2024 AIChE Annual Meeting

(735ag) Zero-Dimensional Pores in Graphene for Ion-Ion Separation

Strong confinement of solute inside zero-dimensional pores of graphene can differentiate ions based on their ability to partition from the bulk to the pore. Graphene film is an ideal selective layer for this if high-precision pores can be incorporated. However, precise pore size control in Å-regime has proven challenging for ion-ion differentiation due to lack of methods to finely tune pore size in this regime. Further, it is extremely challenging to avoid larger non-selective pores at the tail-end of the pore size distribution which reduces ion-ion selectivity.

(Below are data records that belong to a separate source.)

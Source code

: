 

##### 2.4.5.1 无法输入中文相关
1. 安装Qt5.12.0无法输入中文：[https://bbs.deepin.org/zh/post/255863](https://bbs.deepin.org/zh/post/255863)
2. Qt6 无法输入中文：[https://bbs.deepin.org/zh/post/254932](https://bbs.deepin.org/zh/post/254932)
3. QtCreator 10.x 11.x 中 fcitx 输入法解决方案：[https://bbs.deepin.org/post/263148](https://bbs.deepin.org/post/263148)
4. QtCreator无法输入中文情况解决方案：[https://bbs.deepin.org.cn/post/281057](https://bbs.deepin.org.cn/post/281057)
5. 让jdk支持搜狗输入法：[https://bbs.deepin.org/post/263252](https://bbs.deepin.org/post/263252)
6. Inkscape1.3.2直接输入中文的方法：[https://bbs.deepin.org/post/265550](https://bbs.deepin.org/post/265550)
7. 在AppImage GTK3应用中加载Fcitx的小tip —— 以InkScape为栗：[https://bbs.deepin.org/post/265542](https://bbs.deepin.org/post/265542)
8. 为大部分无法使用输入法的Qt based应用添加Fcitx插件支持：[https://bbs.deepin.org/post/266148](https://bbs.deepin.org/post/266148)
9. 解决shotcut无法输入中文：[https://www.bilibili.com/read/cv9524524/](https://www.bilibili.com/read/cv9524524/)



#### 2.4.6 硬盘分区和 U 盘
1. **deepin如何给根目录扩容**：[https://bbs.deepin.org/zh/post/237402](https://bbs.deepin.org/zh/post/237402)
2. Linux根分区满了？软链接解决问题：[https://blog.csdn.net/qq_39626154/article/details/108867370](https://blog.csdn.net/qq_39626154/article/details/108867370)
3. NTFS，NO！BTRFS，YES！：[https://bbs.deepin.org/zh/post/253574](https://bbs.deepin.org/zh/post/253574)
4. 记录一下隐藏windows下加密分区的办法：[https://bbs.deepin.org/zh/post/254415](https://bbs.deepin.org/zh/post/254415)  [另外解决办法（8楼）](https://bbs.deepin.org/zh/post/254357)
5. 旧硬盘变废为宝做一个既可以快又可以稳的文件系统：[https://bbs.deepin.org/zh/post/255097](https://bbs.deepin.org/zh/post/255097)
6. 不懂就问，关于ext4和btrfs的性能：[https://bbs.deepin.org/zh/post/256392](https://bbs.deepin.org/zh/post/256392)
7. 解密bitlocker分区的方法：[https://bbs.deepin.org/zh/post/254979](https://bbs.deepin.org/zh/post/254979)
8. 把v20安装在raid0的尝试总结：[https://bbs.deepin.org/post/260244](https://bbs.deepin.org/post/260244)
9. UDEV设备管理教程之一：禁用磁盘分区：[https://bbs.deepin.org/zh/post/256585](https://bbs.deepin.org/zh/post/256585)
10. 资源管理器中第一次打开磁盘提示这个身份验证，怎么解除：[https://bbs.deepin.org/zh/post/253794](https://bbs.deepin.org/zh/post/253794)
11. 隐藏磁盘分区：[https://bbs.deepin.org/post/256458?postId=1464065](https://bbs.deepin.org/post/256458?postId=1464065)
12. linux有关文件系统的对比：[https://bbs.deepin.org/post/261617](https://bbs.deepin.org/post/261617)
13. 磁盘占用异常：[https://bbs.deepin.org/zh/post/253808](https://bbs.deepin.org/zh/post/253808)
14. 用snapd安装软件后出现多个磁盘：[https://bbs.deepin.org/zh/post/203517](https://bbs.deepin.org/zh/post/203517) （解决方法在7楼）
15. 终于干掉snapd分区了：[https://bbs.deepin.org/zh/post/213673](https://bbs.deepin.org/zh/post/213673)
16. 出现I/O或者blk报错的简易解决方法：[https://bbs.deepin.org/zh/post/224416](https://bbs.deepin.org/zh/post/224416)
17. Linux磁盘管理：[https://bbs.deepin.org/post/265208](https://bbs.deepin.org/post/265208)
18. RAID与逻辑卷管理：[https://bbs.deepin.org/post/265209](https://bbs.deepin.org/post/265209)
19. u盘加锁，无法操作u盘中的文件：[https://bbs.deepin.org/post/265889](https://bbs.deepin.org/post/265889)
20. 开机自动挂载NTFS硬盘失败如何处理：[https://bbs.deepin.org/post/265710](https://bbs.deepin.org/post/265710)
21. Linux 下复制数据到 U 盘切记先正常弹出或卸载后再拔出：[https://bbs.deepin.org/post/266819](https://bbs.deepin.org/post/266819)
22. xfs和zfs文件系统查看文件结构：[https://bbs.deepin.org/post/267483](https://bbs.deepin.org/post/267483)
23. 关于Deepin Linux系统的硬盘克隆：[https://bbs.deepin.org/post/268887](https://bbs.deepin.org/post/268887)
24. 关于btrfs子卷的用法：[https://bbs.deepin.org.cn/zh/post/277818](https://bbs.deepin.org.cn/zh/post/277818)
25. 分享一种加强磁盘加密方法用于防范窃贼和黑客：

Herein, we report a novel Å-scale pore size tuning tool, which incorporates a high density of ion-ion selective pores between 3.5 and 8.5 Å while minimizes the nonselective pores above 10 Å. These pores impose a strong confinement for ions, which results in extremely high selectivity from centimeter-scale porous graphene between monovalent and bivalent ions and near complete blockage of ions with hydration diameter, DH, greater than 9.0 Å. Ion diffusion study reveals the presence of an energy barrier corresponding to partial dehydration of ions with barrier increasing with DH. We observe a reversal of K+/Li+ selectivity at elevated temperature and attribute this to the relative size of dehydrated ions.

Further, we discuss a novel strategy to overcome this challenge using an electrochemical repair strategy that successfully masks larger pores in large-area graphene. 10-nm-thick electropolymerized conjugated microporous polymer (CMP) layer is successfully deposited on graphene, thanks to a strong π-π interaction in these two materials. While the CMP layer itself is not selective, it effectively masks graphene pores, leading to an unprecedented Li+/Mg2+ selectivity from zero-dimensional pores with a high Li+ ion permeation rate surpassing the performance of reported materials for ion-ion separation.

These results underscore the promise of porous two-dimensional materials for solute-solute separation when Å-scale pores can be incorporated in a precise manner. The scalable repair strategy enables the fabrication of monolayer graphene membranes with customizable pore sizes, limiting the contribution of nonselective pores, and offering graphene membranes a versatile platform for a broad spectrum of challenging separations.